> **EXERCISE GOAL**:
Scan the data that follows and count the lines with the string "sont"; answer with the count alone.

::: DATASET ENTRIES

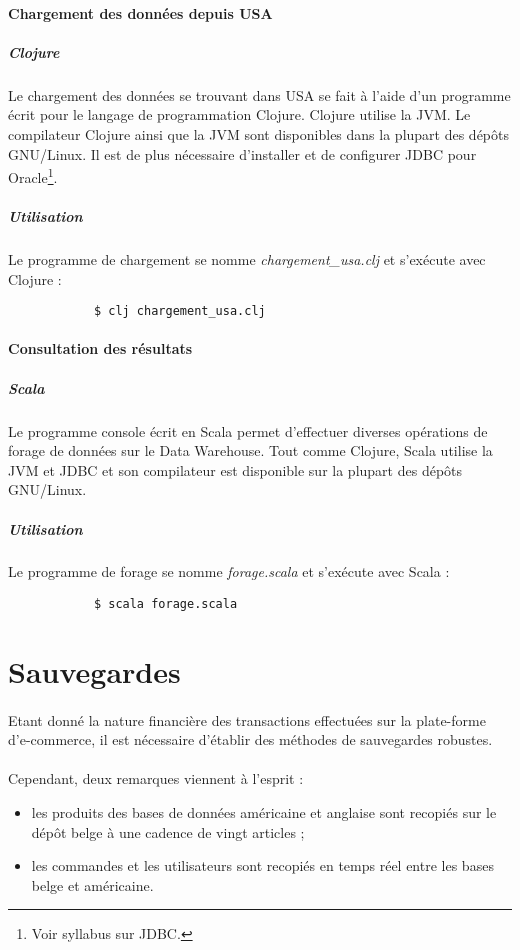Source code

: \documentclass[a4paper,12pt,french]{article}
\begin{document}
    \paragraph{Chargement des données depuis USA}
    
        \subparagraph{Clojure}
        Le chargement des données se trouvant dans USA se fait à l'aide
d'un programme écrit pour le langage de programmation Clojure. Clojure utilise
la JVM. Le compilateur Clojure ainsi que la JVM sont disponibles dans la plupart
des dépôts GNU/Linux. Il est de plus nécessaire d'installer et de configurer
JDBC pour Oracle\footnote{Voir syllabus sur JDBC.}.

        \subparagraph{Utilisation}
        Le programme de chargement se nomme \textit{chargement\_usa.clj}  
et s'exécute avec Clojure :
        \begin{lstlisting}
            $ clj chargement_usa.clj
        \end{lstlisting}   

    \paragraph{Consultation des résultats}

        \subparagraph{Scala}
        Le programme console écrit en Scala permet d'effectuer diverses
opérations de forage de données sur le Data Warehouse. Tout comme Clojure, Scala
utilise la JVM et JDBC et son compilateur est disponible sur la plupart des
dépôts GNU/Linux.

        \subparagraph{Utilisation}
        Le programme de forage se nomme \textit{forage.scala}
et s'exécute avec Scala :
        \begin{lstlisting}
            $ scala forage.scala
        \end{lstlisting}

\appendix

\section{Sauvegardes}
    
    \paragraph{}
    Etant donné la nature financière des transactions effectuées sur la
plate-forme d'e-commerce, il est nécessaire d'établir des méthodes de
sauvegardes robustes. 

    \paragraph{}
    Cependant, deux remarques viennent à l'esprit :
    \begin{itemize}
        \item les produits des bases de données américaine et anglaise sont
recopiés sur le dépôt belge à une cadence de vingt articles ;
        \item les commandes et les utilisateurs sont recopiés en temps réel
entre les bases belge et américaine.
    \end{itemize}
\end{document}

::::::

> **WRITTEN RESPONSE**:
3